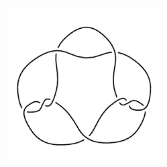 \documentclass[12pts]{report}
\begin{document}
\begin{enumerate}
\begin{center}
\includegraphics[width=0.3\textwidth] {diagrama2.png}
\end{center}
\end{enumerate}
\end{document}
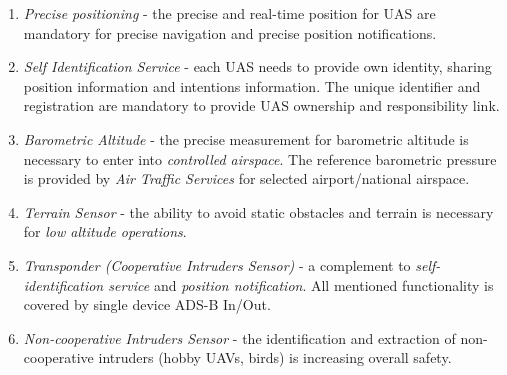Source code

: \begin{enumerate}
    \item \emph{Precise positioning} - the precise and real-time position for UAS are mandatory for precise navigation and precise position notifications. 
    
    \item \emph{Self Identification Service} - each UAS needs to provide own identity, sharing position information and intentions information. The unique identifier and registration are mandatory to provide UAS ownership and responsibility link.
    
    \item \emph{Barometric Altitude} - the precise measurement for barometric altitude is necessary to enter into \emph{controlled airspace}. The reference barometric pressure is provided by \emph{Air Traffic Services} for selected airport/national airspace.
    
    \item \emph{Terrain Sensor} - the ability to avoid static obstacles and terrain is necessary for \emph{low altitude operations}.
    
    \item \emph{Transponder (Cooperative Intruders Sensor)} - a complement to \emph{self-identification service} and \emph{position notification}. All mentioned functionality is covered by single device ADS-B In/Out.
    
    \item \emph{Non-cooperative Intruders Sensor} - the identification and extraction of non-cooperative intruders (hobby UAVs, birds) is increasing overall safety.
\end{enumerate}

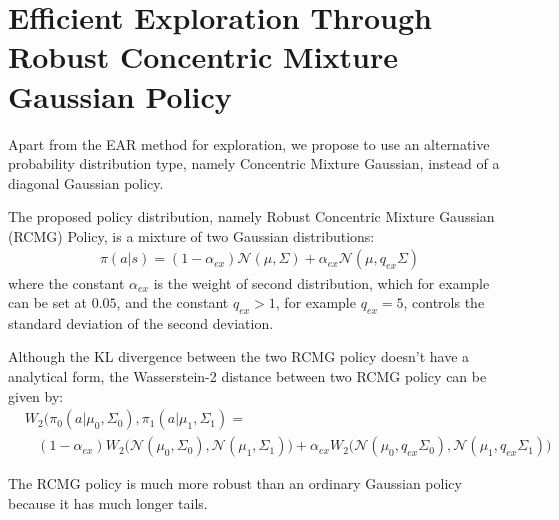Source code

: \section{Efficient Exploration Through Robust Concentric Mixture Gaussian Policy}
Apart from the EAR method for exploration, we propose to use an alternative probability distribution type, namely Concentric Mixture Gaussian, instead of a diagonal Gaussian policy.

The proposed policy distribution, namely Robust Concentric Mixture Gaussian (RCMG) Policy, is a mixture of two Gaussian distributions:
\begin{align}
\pi (a|s) = (1-\alpha_{ex})\mathcal{N}(\mu,\Sigma) + \alpha_{ex} \mathcal{N}(\mu,q_{ex}\Sigma)
\end{align}
where the constant $\alpha_{ex}$ is the weight of second distribution, which for example can be set at $0.05$, and the constant $q_{ex}>1$, for example $q_{ex}=5$,  controls the standard deviation of the second deviation.

Although the KL divergence between the two RCMG policy doesn't have a analytical form, the Wasserstein-2 distance between two RCMG policy can be given by:
\begin{align}&W_2(\pi_{0}(a|\mu_0,\Sigma_0), \pi_{1}(a|\mu_1,\Sigma_1) =  \\ \nonumber
& \ \ \ \ (1-\alpha_{ex})
W_2\big(\mathcal{N}(\mu_0,\Sigma_0), \mathcal{N}(\mu_1,\Sigma_1)\big)
+ \alpha_{ex} W_2\big(\mathcal{N}(\mu_0,q_{ex}\Sigma_0), \mathcal{N}(\mu_1,q_{ex}\Sigma_1)\big)
\end{align}

The RCMG policy is much more robust than an ordinary Gaussian policy because it has much longer tails.

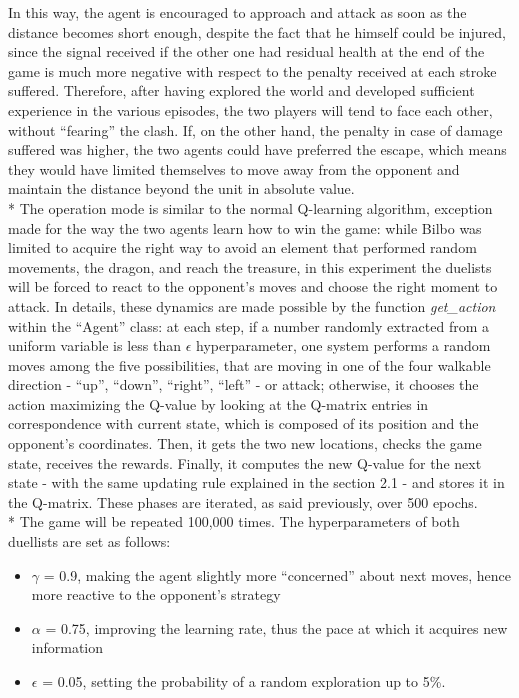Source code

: In this way, the agent is encouraged to approach and attack as soon as the distance becomes short enough, despite the fact that he himself could be injured, since the signal received if the other one had residual health at the end of the game is much more negative with respect to the penalty received at each stroke suffered. Therefore, after having explored the world and developed sufficient experience in the various episodes, the two players will tend to face each other, without ``fearing'' the clash. If, on the other hand, the penalty in case of damage suffered was higher, the two agents could have preferred the escape, which means they would have limited themselves to move away from the opponent and maintain the distance beyond the unit in absolute value.\\*
The operation mode is similar to the normal Q-learning algorithm, exception made for the way the two agents learn how to win the game: while Bilbo was limited to acquire the right way to avoid an element that performed random movements, the dragon, and reach the treasure, in this experiment the duelists will be forced to react to the opponent's moves and choose the right moment to attack. In details, these dynamics are made possible by the function \textit{get\_action} within the ``Agent'' class:  at each step, if a number randomly extracted from a uniform variable is less than $\epsilon$ hyperparameter, one system performs a random moves among the five possibilities, that are moving in one of the four walkable direction - ``up'', ``down'', ``right'', ``left'' - or attack; otherwise, it chooses the action maximizing the Q-value by looking at the Q-matrix entries in correspondence with current state, which is composed of its position and the opponent's coordinates. Then, it gets the two new locations, checks the game state, receives the rewards. Finally, it computes the new Q-value for the next state - with the same updating rule explained in the section 2.1 - and stores it in the Q-matrix. These phases are iterated, as said previously, over 500 epochs.\\*
The game will be repeated 100,000 times. The hyperparameters of both duellists are set as follows:
\begin{itemize}[noitemsep, topsep=0ex]
  \item $\gamma$ = 0.9, making the agent slightly more ``concerned'' about next moves, hence more reactive to the opponent's strategy
  \item $\alpha$ = 0.75, improving the learning rate, thus the pace at which it acquires new information
  \item $\epsilon$ = 0.05, setting the probability of a random exploration up to 5\%.
\end{itemize} 

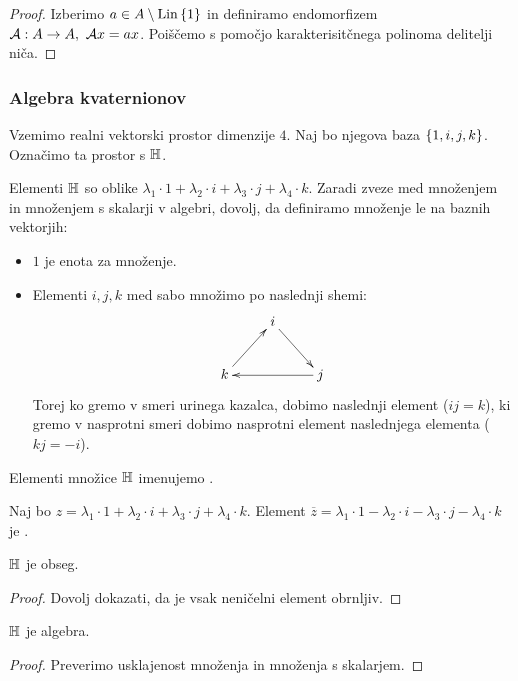 \begin{proof}
    Izberimo $a \in A \setminus \operatorname{Lin} \left\{1\right\}$ in definiramo endomorfizem $\mathcal{A}: A \to A, \ \mathcal{A}x = ax$. Poiščemo s pomočjo karakterisitčnega polinoma delitelji niča.
\end{proof}

\subsubsection*{Algebra kvaternionov}
\begin{primer}
    Vzemimo realni vektorski prostor dimenzije $4$. Naj bo njegova baza $\left\{1, i, j, k\right\}$. Označimo ta prostor s $\mathbb{H}$.
    
    Elementi $\mathbb{H}$ so oblike $\lambda_1 \cdot 1 + \lambda_2 \cdot i + \lambda_3 \cdot j + \lambda_4 \cdot k$. Zaradi zveze med množenjem in množenjem s skalarji v algebri, dovolj, da definiramo množenje le na baznih vektorjih:
    \begin{itemize}
        \item $1$ je enota za množenje.
        \item Elementi $i, j, k$ med sabo množimo po naslednji shemi:
        $$\xymatrix{
            & i \ar@{->}[rd] &  \\
           k \ar@{->}[ru] &  & j \ar@{->}[ll]
           }$$
        Torej ko gremo v smeri urinega kazalca, dobimo naslednji element ($ij = k$), ki gremo v nasprotni smeri dobimo nasprotni element naslednjega elementa ($kj = -i$).
    \end{itemize}
    Elementi množice $\mathbb{H}$ imenujemo .

    Naj bo $z = \lambda_1 \cdot 1 + \lambda_2 \cdot i + \lambda_3 \cdot j + \lambda_4 \cdot k$. Element $\overline{z} = \lambda_1 \cdot 1 - \lambda_2 \cdot i - \lambda_3 \cdot j - \lambda_4 \cdot k$ je .    
\end{primer}

\begin{trditev}
    $\mathbb{H}$ je obseg.
\end{trditev}

\begin{proof}
    Dovolj dokazati, da je vsak neničelni element obrnljiv.
\end{proof}

\begin{trditev}
    $\mathbb{H}$ je algebra.
\end{trditev}

\begin{proof}
    Preverimo usklajenost množenja in množenja s skalarjem.
\end{proof}

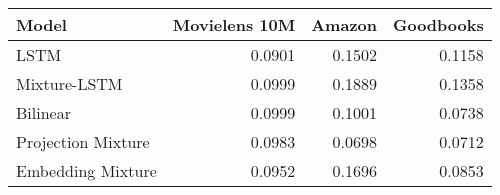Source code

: \begin{tabular}{lrrr}
\toprule
 Model              &   Movielens 10M &   Amazon &   Goodbooks \\
\midrule
 LSTM               &          0.0901 &   0.1502 &      0.1158 \\
 Mixture-LSTM       &          0.0999 &   0.1889 &      0.1358 \\
 \midrule
 Bilinear           &          0.0999 &   0.1001 &      0.0738 \\
 Projection Mixture &          0.0983 &   0.0698 &      0.0712 \\
 Embedding Mixture  &          0.0952 &   0.1696 &      0.0853 \\
\bottomrule
\end{tabular}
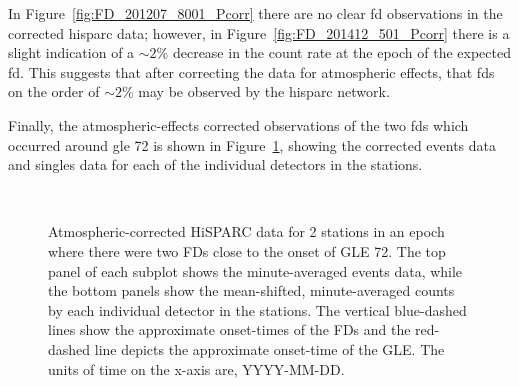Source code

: In Figure~\ref{fig:FD_201207_8001_Pcorr} there are no clear \gls{fd} observations in the corrected \gls{hisparc} data; however, in Figure~\ref{fig:FD_201412_501_Pcorr} there is a slight indication of a $\sim2\%$ decrease in the count rate at the epoch of the expected \gls{fd}. This suggests that after correcting the data for atmospheric effects, that \glspl{fd} on the order of $\sim 2\%$ may be observed by the \gls{hisparc} network.

Finally, the atmospheric-effects corrected observations of the two \glspl{fd} which occurred around \gls{gle} 72 is shown in Figure~\ref{fig:FD_GLE72_Pcorr}, showing the corrected events data and singles data for each of the individual detectors in the stations.

\begin{figure}[ht!]
	\centering
	 \\
	
	
	\caption{Atmospheric-corrected HiSPARC data for 2 stations in an epoch where there were two FDs close to the onset of GLE 72. The top panel of each subplot shows the minute-averaged events data, while the bottom panels show the mean-shifted, minute-averaged counts by each individual detector in the stations. The vertical blue-dashed lines show the approximate onset-times of the FDs and the red-dashed line depicts the approximate onset-time of the GLE. The units of time on the x-axis are, YYYY-MM-DD.}
	\label{fig:FD_GLE72_Pcorr}
\end{figure}

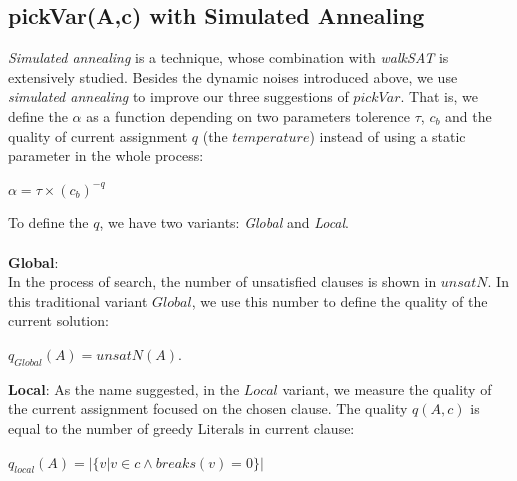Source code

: \documentclass[12pt,a4paper,twoside]{scrartcl}
\numberwithin{equation}{section}
\begin{document}
\subsection{pickVar(A,c) with Simulated Annealing}
\emph{Simulated annealing} is a technique, whose combination with \emph{walkSAT} is extensively studied. Besides the dynamic noises introduced above, we use \emph{simulated annealing} to improve our three suggestions of $pickVar$. That is, we define the $\alpha$ as a function depending on two parameters tolerence $\tau$, $c_b$ and the quality of current assignment $q$ (the $temperature$) instead of using a static parameter in the whole process:
\begin{center}
 $\alpha = \tau \times (c_b)^{-q}$\\
 \end{center}
To define the $q$, we have two variants: \emph{Global} and \emph{Local}.\\
\\
\textbf{Global}:\\
In the process of search, the number of unsatisfied clauses is shown in $unsatN$. In this traditional variant $Global$, we use this number to define the quality of the current solution:
\begin{center}
 $q_{Global}(A) =unsatN(A)$.\\
\end{center}
\textbf{Local}:
As the name suggested, in the $Local$ variant, we measure the quality of the current assignment focused on the chosen clause. The quality  $q(A,c)$ is equal to the number of greedy Literals in current clause:
\begin{center}
 $q_{local}(A) =|\{ v| v \in  c \land breaks(v) = 0\}|$\\
 \end{center}
\end{document}

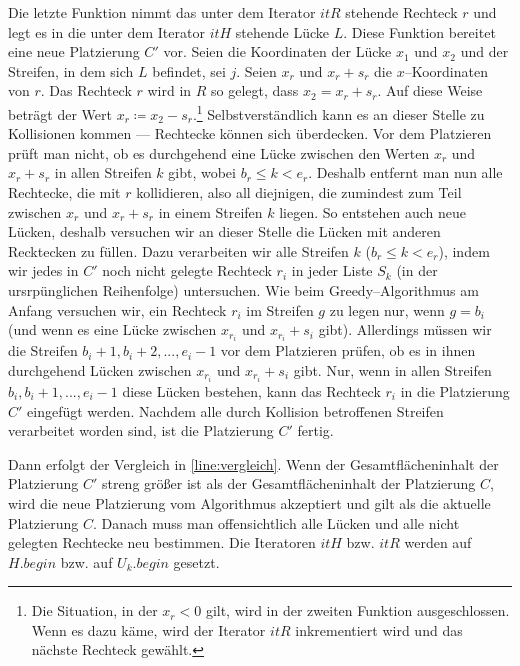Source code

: Die letzte Funktion nimmt das unter dem Iterator $itR$ stehende Rechteck $r$
und legt es in die unter dem Iterator $itH$ stehende Lücke $L$.
Diese Funktion bereitet eine neue Platzierung $C'$ vor.
Seien die Koordinaten der Lücke $x_1$ und $x_2$ und der Streifen, in dem sich $L$ befindet, sei $j$. 
Seien $x_r$ und $x_r + s_r$ die $x$--Koordinaten von $r$.
Das Rechteck $r$ wird in $R$ so gelegt, dass $x_2 = x_r + s_r$. Auf diese Weise beträgt
der Wert $x_r \coloneqq x_2 - s_r$.\footnote{Die Situation, in der $x_r < 0$ gilt, wird  in der
zweiten Funktion ausgeschlossen. Wenn es dazu käme, wird der Iterator $itR$ inkrementiert wird und das nächste Rechteck gewählt.}
Selbstverständlich kann es an dieser Stelle zu Kollisionen kommen --- Rechtecke können sich überdecken.
Vor dem Platzieren prüft man nicht, ob es durchgehend eine Lücke zwischen den Werten $x_r$ und $x_r + s_r$ 
in allen Streifen $k$ gibt, wobei $b_r \leqslant k < e_r$.
Deshalb entfernt man nun alle Rechtecke, die mit $r$ kollidieren, also all diejnigen, die 
zumindest zum Teil zwischen $x_r$ und $x_r + s_r$ in einem Streifen $k$ liegen.
So entstehen auch neue Lücken, deshalb versuchen wir an dieser Stelle 
die Lücken mit anderen Recktecken zu füllen.
Dazu verarbeiten wir alle Streifen $k$ ($b_r \leqslant k < e_r$), indem wir
jedes in $C'$ noch nicht gelegte Rechteck $r_i$
in jeder Liste $S_k$ (in der ursrpünglichen Reihenfolge) untersuchen.
Wie beim Greedy--Algorithmus am Anfang versuchen wir, ein Rechteck
$r_i$ im Streifen $g$ zu legen nur, wenn $g = b_i$
(und wenn es eine Lücke zwischen $x_{r_i}$ und $x_{r_i} + s_i$ gibt).
Allerdings müssen wir die Streifen $b_i+1, b_i+2, ..., e_i-1$ vor dem Platzieren prüfen,
ob es in ihnen durchgehend Lücken zwischen $x_{r_i}$ und $x_{r_i} + s_i$ gibt. 
Nur, wenn in allen Streifen $b_i, b_i + 1, ..., e_i-1$ diese Lücken bestehen,
kann das Rechteck $r_i$ in die Platzierung $C'$ eingefügt werden. 
Nachdem alle durch Kollision betroffenen Streifen verarbeitet worden sind,
ist die Platzierung $C'$ fertig.

Dann erfolgt der Vergleich in \cref{line:vergleich}.
Wenn der Gesamtflächeninhalt der Platzierung $C'$ streng größer ist als
der Gesamtflächeninhalt der Platzierung $C$, wird die neue Platzierung vom Algorithmus
akzeptiert und gilt als die aktuelle Platzierung $C$.
Danach muss man offensichtlich alle Lücken und alle nicht gelegten Rechtecke neu bestimmen.
Die Iteratoren $itH$ bzw. $itR$ werden auf $H.begin$ bzw. auf $U_k.begin$ gesetzt. 

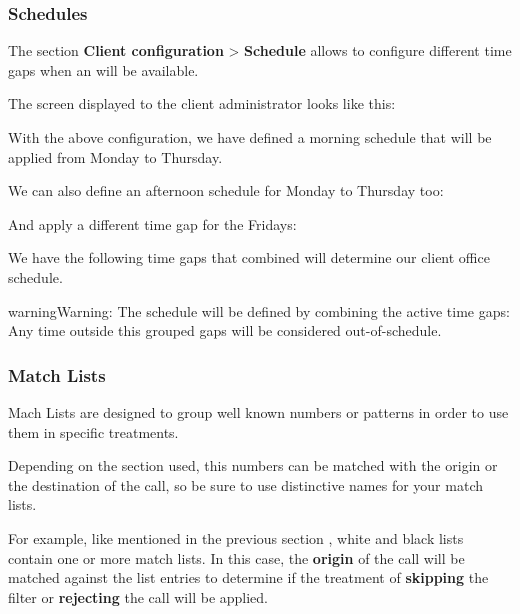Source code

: \documentclass[letterpaper,10pt,english]{sphinxmanual}
\begin{document}
\subsubsection{Schedules}
\label{administration_portal/client/vpbx/routing_tools/schedules:id1}\label{administration_portal/client/vpbx/routing_tools/schedules::doc}\label{administration_portal/client/vpbx/routing_tools/schedules:schedules}
The section \textbf{Client configuration} \textgreater{} \textbf{Schedule} allows to configure
different time gaps when an {\hyperref[administration_portal/brand/views/ddis:ddis]{}} will be available.

The screen displayed to the client administrator looks like this:

With the above configuration, we have defined a morning schedule that will be
applied from Monday to Thursday.

We can also define an afternoon schedule for Monday to Thursday too:

And apply a different time gap for the Fridays:

We have the following time gaps that combined will determine our client
office schedule.

\begin{notice}{warning}{Warning:}
The schedule will be defined by combining the active time gaps:
Any time outside this grouped gaps will be considered out-of-schedule.
\end{notice}
\label{administration_portal/client/vpbx/routing_tools/match_lists:match-lists}

\subsubsection{Match Lists}
\label{administration_portal/client/vpbx/routing_tools/match_lists:match-lists}\label{administration_portal/client/vpbx/routing_tools/match_lists:id2}\label{administration_portal/client/vpbx/routing_tools/match_lists::doc}\label{administration_portal/client/vpbx/routing_tools/match_lists:id1}
Mach Lists are designed to group well known numbers or patterns in order to use
them in specific treatments.

Depending on the section used, this numbers can be matched with the origin or
the destination of the call, so be sure to use distinctive names for your match
lists.

For example, like mentioned in the previous section {\hyperref[administration_portal/client/vpbx/routing_tools/external_call_filters:external\string-filters]{}},
white and black lists contain one or more match lists. In this case, the
\textbf{origin} of the call will be matched against the list entries to determine if
the treatment of \textbf{skipping} the filter or \textbf{rejecting} the call will be applied.
\end{document}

______

TASK STATEMENT: Once you find the line with "Nur, wenn in" above, print it and every line after it up to and including the line with "der Gesamtflächeninhalt der Platzierung $C$, wird", exactly as written and nothing else.

RESULT OF THE EXERCISE:
Nur, wenn in allen Streifen $b_i, b_i + 1, ..., e_i-1$ diese Lücken bestehen,
kann das Rechteck $r_i$ in die Platzierung $C'$ eingefügt werden. 
Nachdem alle durch Kollision betroffenen Streifen verarbeitet worden sind,
ist die Platzierung $C'$ fertig.

Dann erfolgt der Vergleich in \cref{line:vergleich}.
Wenn der Gesamtflächeninhalt der Platzierung $C'$ streng größer ist als
der Gesamtflächeninhalt der Platzierung $C$, wird die neue Platzierung vom Algorithmus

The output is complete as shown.